Community Action Needed: Please respond to the NIH RFI
ZFIN ID: ZDB-PUB-130410-32
Application of Infrared Laser to the Zebrafish Vascular System: Gene Induction, Tracing, and Ablation of Single Endothelial Cells
Kimura, E., Deguchi, T., Kamei, Y., Shoji, W., Yuba, S., and Hitomi, J.
Date: 2013
Source: Arterioscler. Thromb. Vasc. Biol.   33(6): 1264-70 (Journal)
Registered Authors: Shoji, Wataru
Keywords: gene expression, heat shock, infrared laser-evoked gene operator, morphogenesis, zebrafish
MeSH Terms:
  • Animals
  • Animals, Genetically Modified
  • Blood Vessels/embryology*
  • Endothelial Cells/radiation effects*
  • Gene Expression
  • Heat-Shock Response*
  • Infrared Rays*
  • Lasers
  • Models, Animal
  • Neovascularization, Physiologic/genetics
  • Sensitivity and Specificity
  • Transcriptional Activation*
  • Zebrafish
PubMed: 23539214 Full text @ Arterioscler. Thromb. Vasc. Biol.
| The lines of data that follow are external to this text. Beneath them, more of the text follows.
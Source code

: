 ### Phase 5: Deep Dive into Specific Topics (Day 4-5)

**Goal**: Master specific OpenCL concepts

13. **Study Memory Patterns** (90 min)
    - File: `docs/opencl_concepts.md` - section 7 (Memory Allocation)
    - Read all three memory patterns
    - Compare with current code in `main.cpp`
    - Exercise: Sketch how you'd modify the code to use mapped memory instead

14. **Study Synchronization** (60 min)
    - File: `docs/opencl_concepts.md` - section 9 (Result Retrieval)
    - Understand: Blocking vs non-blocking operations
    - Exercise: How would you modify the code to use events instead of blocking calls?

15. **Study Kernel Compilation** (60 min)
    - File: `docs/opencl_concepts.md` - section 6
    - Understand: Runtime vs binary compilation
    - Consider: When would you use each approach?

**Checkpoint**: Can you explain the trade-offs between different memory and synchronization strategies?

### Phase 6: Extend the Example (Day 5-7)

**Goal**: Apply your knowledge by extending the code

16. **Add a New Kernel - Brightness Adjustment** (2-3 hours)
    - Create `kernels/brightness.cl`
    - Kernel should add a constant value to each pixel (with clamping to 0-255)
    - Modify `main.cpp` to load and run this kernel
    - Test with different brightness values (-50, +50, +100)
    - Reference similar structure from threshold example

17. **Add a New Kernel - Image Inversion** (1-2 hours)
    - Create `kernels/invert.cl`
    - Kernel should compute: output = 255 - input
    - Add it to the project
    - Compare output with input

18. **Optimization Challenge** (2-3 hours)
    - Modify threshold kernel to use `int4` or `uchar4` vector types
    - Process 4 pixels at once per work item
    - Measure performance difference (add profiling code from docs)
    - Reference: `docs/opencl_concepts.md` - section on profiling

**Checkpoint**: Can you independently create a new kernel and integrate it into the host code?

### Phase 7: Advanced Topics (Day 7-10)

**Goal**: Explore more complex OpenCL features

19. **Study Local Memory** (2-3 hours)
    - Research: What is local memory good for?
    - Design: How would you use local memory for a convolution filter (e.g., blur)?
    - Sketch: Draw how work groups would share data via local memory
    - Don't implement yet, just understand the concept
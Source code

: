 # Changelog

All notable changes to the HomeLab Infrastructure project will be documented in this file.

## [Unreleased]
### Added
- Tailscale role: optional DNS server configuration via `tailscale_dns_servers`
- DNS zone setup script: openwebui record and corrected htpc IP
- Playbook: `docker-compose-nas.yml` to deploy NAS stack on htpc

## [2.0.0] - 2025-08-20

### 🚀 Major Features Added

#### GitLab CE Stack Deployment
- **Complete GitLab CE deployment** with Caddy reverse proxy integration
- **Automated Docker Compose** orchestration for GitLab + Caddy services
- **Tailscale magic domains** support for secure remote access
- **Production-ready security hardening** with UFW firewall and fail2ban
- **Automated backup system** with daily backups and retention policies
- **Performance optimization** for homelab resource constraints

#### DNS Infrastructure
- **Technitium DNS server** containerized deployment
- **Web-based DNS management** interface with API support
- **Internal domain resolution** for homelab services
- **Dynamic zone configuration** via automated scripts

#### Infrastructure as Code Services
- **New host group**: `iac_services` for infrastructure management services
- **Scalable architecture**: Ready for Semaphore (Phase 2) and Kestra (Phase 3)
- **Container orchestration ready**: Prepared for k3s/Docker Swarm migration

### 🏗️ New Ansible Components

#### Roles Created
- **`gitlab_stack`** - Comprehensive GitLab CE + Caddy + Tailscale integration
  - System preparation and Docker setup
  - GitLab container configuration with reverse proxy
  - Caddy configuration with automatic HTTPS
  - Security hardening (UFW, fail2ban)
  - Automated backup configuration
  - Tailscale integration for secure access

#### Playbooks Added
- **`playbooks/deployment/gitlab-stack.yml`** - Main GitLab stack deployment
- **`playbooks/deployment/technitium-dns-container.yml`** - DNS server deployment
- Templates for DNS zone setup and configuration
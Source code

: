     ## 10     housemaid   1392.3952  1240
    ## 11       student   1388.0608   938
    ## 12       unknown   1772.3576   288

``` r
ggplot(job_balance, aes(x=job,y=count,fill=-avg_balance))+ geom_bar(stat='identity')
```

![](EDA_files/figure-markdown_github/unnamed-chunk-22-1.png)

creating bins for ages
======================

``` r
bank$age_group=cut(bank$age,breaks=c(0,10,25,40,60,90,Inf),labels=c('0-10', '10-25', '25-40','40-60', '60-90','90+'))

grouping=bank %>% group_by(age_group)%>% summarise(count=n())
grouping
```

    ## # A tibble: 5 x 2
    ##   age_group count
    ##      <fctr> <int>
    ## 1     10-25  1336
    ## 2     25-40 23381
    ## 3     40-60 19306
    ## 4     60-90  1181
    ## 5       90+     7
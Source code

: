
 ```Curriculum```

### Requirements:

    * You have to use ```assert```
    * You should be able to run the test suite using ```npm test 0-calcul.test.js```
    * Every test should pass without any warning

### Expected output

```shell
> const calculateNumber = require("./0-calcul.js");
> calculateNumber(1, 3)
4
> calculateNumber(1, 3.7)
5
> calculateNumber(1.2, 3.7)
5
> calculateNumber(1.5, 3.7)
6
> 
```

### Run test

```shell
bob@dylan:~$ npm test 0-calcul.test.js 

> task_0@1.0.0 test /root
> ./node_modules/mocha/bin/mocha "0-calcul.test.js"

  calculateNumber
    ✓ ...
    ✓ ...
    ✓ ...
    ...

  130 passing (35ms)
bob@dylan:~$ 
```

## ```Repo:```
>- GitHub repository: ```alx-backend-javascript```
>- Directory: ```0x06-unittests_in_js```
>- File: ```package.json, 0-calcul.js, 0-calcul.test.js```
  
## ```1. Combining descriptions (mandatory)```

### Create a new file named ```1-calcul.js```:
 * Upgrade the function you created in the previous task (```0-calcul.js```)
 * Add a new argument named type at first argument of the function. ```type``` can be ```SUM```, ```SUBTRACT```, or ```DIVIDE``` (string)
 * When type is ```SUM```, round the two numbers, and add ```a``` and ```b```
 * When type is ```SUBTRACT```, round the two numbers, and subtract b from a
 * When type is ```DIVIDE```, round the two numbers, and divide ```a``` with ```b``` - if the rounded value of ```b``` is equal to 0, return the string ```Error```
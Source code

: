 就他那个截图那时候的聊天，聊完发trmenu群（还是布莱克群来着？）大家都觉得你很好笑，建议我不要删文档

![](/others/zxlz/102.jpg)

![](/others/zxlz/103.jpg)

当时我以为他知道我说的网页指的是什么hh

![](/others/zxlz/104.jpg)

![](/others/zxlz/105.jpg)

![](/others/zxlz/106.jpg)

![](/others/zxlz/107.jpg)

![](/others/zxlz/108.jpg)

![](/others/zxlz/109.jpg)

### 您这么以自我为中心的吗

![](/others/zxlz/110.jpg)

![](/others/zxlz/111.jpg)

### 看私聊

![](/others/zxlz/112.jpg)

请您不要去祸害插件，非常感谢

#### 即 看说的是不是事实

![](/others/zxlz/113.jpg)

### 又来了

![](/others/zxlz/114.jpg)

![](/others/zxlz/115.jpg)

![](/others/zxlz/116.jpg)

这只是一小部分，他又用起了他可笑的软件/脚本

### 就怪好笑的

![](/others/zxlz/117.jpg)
Objective—Infrared laser–evoked gene operator is a new microscopic method optimized to heat cells in living organisms without causing photochemical damage. By combining the promoter system for the heat shock response, infrared laser–evoked gene operator enables laser-mediated gene induction in targeted cells. We applied this method to the vascular system in zebrafish embryos and demonstrated its usability to investigate mechanisms of vascular morphogenesis in vivo.

Approach and Results—We used double-transgenic zebrafish with fli1:nEGFP to identify the endothelial cells, and with hsp:mCherry to carry out single-cell labeling. Optimizing the irradiation conditions, we finally succeeded in inducing the expression of the mCherry gene in single targeted endothelial cells, at a maximum efficiency rate of 60%. In addition, we indicated that this system could be used for laser ablation under certain conditions. To evaluate infrared laser–evoked gene operator, we applied this system to the endothelial cells of the first intersegmental arteries, and captured images of the connection between the vascular systems of the brain and spinal cord.

Conclusions—Our results suggest that the infrared laser–evoked gene operator system will contribute to the elucidation of the mechanisms underlying vascular morphogenesis by controlling spatiotemporal gene activation in single endothelial cells, by labeling or deleting individual vessels in living embryos.